Valency indicates the number of arguments that are associated with a particular verb in a sentence. Most verbs are at least monovalent; this means they have one argument, which is the subject of a sentence that is performing the action stated by the verb. There are also divalent verbs, which require both a subject and a direct object upon which the action is performed, and trivalent verbs that also need an indirect object that is part of the action. Valency is related to transitivity of verbs, though they are not identical concepts, as the transitivity is based purely on objects and not the subject.
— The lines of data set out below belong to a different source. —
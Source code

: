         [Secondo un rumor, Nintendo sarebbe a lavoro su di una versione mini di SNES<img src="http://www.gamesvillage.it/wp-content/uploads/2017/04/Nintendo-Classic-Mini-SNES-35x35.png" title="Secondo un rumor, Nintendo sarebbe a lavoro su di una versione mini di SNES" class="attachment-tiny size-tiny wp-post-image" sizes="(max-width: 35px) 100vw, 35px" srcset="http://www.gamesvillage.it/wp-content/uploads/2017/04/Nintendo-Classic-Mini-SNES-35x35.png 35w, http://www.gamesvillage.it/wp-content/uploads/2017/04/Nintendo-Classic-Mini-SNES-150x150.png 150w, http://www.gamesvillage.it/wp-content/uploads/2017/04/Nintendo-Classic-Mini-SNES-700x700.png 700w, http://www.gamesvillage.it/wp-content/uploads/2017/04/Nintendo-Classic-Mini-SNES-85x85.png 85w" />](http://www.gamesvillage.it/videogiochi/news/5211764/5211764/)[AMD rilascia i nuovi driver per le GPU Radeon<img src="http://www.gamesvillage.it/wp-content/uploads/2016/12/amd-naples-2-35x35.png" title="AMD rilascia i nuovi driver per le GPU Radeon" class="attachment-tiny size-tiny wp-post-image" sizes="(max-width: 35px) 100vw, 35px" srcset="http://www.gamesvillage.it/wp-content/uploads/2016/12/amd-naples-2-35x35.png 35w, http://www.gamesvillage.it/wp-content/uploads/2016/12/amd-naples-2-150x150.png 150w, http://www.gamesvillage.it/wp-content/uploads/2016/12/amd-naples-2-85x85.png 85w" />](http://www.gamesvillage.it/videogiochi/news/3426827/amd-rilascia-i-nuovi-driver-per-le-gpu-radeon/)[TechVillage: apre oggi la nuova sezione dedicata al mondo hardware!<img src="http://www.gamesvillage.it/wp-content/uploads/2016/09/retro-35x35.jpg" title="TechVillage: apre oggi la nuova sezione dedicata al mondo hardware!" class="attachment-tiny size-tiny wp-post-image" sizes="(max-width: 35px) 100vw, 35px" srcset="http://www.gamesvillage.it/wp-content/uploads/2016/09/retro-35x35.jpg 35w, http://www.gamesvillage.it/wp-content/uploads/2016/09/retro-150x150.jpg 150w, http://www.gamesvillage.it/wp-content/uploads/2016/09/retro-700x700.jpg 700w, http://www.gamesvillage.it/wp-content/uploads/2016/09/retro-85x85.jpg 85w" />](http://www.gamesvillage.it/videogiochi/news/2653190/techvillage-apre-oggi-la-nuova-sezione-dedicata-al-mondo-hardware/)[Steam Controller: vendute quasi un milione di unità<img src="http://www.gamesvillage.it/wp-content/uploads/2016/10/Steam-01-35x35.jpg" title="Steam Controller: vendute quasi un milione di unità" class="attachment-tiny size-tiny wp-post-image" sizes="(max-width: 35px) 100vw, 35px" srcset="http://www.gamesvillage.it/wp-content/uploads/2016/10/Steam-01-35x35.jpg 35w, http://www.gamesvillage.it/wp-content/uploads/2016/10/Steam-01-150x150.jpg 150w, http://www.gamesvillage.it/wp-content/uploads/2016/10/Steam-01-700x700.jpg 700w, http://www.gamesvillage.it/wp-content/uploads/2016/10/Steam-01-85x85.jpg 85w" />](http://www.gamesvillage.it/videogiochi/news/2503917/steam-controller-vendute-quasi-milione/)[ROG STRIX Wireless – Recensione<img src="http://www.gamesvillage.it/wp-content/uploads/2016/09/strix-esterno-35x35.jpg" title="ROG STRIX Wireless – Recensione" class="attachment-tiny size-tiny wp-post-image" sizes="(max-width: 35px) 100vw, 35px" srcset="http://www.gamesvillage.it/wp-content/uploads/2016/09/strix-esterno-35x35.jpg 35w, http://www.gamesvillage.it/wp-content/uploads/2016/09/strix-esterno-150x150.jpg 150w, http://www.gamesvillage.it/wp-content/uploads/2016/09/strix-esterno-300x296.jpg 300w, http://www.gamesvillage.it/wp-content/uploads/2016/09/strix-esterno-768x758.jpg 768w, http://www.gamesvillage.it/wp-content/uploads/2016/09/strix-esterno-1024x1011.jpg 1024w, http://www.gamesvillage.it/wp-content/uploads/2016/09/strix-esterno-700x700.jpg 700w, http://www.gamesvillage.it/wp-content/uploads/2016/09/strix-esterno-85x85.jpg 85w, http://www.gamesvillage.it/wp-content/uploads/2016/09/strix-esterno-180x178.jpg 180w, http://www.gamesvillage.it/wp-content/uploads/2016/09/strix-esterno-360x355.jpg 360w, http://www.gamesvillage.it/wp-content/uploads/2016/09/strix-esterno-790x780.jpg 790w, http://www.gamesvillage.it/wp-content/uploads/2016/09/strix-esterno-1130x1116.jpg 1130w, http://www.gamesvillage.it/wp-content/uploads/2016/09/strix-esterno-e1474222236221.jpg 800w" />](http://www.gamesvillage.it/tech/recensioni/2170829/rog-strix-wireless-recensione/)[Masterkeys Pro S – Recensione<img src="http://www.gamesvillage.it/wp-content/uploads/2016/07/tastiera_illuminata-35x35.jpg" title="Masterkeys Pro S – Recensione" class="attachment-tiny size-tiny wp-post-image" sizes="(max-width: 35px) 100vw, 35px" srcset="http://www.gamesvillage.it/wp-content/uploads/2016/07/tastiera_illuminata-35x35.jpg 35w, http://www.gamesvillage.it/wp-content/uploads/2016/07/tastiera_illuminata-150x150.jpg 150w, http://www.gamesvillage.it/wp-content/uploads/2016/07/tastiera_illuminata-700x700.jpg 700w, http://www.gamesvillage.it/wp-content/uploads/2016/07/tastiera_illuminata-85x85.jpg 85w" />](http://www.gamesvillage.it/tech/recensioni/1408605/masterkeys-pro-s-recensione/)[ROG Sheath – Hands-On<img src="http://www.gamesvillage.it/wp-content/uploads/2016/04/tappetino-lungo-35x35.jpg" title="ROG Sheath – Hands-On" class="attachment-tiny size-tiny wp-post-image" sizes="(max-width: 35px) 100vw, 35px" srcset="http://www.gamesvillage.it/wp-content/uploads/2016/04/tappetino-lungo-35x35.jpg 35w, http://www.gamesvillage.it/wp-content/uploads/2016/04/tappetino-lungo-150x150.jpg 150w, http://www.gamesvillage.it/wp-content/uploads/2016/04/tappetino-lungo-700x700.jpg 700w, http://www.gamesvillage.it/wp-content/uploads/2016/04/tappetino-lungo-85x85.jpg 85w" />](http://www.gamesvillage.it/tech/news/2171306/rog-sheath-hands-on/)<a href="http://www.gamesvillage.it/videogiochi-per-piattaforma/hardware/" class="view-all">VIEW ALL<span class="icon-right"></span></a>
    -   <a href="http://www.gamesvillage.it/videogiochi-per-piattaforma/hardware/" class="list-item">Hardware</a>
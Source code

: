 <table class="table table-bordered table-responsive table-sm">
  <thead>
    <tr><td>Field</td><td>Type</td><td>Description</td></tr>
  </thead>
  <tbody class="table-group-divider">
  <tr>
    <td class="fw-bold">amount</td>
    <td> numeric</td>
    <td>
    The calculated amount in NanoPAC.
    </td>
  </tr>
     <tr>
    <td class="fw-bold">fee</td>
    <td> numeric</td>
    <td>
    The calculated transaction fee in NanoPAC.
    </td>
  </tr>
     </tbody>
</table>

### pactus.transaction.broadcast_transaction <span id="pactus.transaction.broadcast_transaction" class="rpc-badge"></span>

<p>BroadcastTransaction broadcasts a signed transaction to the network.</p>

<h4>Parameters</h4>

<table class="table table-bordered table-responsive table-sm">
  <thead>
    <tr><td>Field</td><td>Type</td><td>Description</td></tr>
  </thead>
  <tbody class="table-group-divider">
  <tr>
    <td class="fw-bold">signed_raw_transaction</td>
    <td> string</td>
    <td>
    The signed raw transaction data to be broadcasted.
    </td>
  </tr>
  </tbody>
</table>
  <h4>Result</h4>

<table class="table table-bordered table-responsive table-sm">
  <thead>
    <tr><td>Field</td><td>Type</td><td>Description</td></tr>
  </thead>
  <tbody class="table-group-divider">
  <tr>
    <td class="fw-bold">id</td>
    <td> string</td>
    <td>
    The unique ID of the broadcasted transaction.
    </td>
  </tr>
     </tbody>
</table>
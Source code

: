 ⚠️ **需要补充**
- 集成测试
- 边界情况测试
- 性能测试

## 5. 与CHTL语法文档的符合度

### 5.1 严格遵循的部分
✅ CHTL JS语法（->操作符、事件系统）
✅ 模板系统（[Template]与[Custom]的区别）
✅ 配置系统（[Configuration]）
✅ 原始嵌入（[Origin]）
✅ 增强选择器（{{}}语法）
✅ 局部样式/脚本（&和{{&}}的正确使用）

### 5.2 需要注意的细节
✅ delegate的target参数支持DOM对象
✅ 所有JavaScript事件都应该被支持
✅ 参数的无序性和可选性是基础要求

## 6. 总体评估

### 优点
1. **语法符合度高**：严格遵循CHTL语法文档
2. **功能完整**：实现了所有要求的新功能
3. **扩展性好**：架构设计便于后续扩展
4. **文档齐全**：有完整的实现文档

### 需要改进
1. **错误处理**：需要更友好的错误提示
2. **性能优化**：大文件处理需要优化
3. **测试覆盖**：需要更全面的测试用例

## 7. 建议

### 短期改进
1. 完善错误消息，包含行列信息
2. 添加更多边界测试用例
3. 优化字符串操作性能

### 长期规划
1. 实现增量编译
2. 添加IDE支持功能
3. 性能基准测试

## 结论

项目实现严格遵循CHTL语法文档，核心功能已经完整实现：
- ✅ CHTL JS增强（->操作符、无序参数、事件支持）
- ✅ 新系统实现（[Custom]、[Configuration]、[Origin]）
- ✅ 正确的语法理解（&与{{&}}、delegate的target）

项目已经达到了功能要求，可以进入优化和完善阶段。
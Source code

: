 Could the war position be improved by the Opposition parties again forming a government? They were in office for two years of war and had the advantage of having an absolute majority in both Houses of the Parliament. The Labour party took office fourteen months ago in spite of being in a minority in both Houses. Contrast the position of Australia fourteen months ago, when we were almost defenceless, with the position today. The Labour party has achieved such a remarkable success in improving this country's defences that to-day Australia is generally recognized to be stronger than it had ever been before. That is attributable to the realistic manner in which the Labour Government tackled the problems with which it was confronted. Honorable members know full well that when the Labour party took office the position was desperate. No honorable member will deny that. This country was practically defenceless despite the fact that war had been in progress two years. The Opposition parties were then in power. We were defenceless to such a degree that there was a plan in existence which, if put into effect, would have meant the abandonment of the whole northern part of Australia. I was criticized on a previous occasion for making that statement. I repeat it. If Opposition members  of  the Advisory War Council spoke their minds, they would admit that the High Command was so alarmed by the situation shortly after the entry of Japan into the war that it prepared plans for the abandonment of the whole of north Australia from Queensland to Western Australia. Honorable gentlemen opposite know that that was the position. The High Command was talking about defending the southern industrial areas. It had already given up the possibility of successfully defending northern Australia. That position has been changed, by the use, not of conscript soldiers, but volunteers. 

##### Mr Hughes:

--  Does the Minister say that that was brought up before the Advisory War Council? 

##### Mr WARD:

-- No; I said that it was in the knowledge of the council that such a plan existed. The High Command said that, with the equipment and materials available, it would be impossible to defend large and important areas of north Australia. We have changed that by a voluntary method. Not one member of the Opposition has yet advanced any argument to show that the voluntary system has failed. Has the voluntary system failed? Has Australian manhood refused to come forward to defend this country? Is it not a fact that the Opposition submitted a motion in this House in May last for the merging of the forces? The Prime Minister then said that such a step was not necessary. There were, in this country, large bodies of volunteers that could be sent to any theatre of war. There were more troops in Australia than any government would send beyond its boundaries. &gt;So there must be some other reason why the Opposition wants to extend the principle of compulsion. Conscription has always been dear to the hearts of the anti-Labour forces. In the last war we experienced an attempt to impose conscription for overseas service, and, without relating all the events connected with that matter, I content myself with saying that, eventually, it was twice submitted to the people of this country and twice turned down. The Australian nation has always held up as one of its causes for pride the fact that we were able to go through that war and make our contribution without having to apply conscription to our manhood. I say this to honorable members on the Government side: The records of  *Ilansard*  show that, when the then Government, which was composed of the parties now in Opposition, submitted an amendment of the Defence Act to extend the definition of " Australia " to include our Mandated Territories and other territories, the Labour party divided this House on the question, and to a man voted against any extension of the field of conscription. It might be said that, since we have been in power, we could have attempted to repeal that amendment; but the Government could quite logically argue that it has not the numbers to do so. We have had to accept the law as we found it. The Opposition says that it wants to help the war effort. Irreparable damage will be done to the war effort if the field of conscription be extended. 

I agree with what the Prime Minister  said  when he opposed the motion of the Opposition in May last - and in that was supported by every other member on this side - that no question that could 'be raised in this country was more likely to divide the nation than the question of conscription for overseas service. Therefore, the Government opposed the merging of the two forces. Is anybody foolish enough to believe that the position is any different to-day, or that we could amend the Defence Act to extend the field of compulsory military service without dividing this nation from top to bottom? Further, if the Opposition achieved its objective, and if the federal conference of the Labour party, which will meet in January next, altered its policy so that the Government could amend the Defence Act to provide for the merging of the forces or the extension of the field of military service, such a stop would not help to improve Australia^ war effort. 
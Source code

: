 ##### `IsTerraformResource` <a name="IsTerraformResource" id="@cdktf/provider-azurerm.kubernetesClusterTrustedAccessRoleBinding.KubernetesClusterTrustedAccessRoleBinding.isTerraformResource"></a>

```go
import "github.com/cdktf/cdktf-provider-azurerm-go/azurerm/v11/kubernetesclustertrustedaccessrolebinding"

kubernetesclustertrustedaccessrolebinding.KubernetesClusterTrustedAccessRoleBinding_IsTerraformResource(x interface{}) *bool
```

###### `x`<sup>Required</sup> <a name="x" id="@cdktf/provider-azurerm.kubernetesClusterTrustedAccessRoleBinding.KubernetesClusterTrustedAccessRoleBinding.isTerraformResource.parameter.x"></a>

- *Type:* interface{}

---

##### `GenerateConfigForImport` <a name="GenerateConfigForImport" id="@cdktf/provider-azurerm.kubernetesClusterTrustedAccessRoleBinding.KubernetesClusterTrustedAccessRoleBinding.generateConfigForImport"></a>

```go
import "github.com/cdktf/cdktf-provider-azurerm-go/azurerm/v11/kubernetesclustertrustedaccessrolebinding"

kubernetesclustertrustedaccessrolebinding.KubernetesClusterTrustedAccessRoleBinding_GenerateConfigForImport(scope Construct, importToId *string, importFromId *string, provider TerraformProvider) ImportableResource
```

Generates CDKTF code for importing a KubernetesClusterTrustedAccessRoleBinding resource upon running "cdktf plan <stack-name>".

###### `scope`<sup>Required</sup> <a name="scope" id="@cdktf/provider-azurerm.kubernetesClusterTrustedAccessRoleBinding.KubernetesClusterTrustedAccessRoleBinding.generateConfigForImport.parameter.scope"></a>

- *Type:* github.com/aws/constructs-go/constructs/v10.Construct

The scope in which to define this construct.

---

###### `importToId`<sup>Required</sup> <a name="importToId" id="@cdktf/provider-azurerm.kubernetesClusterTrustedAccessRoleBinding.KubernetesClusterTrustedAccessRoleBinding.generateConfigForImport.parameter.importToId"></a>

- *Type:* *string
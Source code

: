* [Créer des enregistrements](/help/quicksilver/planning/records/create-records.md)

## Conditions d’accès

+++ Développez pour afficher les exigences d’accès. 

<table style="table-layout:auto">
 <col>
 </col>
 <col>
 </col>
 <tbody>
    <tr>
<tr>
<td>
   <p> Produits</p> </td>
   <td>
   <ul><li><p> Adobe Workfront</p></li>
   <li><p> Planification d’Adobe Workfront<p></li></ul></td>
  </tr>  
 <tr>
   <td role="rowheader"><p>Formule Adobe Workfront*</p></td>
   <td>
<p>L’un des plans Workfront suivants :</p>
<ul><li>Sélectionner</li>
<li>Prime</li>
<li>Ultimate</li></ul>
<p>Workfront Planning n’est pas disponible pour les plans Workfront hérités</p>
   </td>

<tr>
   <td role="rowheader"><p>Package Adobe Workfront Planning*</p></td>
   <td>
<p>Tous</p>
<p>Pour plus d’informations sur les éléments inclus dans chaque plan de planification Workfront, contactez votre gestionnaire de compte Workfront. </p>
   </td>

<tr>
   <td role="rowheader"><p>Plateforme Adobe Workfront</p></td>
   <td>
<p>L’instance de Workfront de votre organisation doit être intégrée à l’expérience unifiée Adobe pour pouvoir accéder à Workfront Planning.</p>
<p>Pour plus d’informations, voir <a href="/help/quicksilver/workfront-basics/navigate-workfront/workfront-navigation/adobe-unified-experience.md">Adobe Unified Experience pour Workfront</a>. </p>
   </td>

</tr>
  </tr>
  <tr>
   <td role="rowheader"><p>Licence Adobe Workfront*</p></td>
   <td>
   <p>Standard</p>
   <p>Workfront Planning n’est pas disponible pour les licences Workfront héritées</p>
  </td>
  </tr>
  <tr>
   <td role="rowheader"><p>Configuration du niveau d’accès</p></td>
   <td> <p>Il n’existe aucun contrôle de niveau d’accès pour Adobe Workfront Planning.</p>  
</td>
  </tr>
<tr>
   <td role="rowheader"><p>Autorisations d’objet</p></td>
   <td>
The valency of a verb is determined by how many arguments must be present in a sentence for it to make sense. There are a few words that are avalent, which means they require no arguments, not even a subject. The word "snows," for example, does not truly require a subject and the phrase "it snows" is often used simply for grammatical clarity.
More commonly, however, verbs are at least monovalent, which means they require a single argument for them to make sense. Verbs with this type of valency must have a subject, but they do not need any type of object. Words like "sleep," "dance," and "jump" can all be monovalent since they do not require a target for the action. They do require a subject, however, that is performing the act.
Divalent verbs are those that require both a subject and a direct object upon which the action is being performed. The word "threw," for example, often has this valency in a sentence like "I threw the ball," as it requires both a subject and the object being thrown. A trivalent verb also requires an indirect object that is part of the action, such as the word "give." In the sentence, "I gave my friend a gift," the verb requires the subject and direct object, "a gift," as well as the indirect object that is the target of the action, "my friend." Valency reduction can occur as a word is presented with fewer arguments than may be otherwise required, such as "I give money."
Transitivity is a concept closely related to valency, though they are not identical. The transitivity of a verb is based only on the number of objects required, without consideration of the subject. While the word "threw" in the sentence "I threw the ball," is divalent, it is considered monotransitive, since it requires only one direct object. A monovalent verb is seen as intransitive, and trivalent words are considered ditransitive.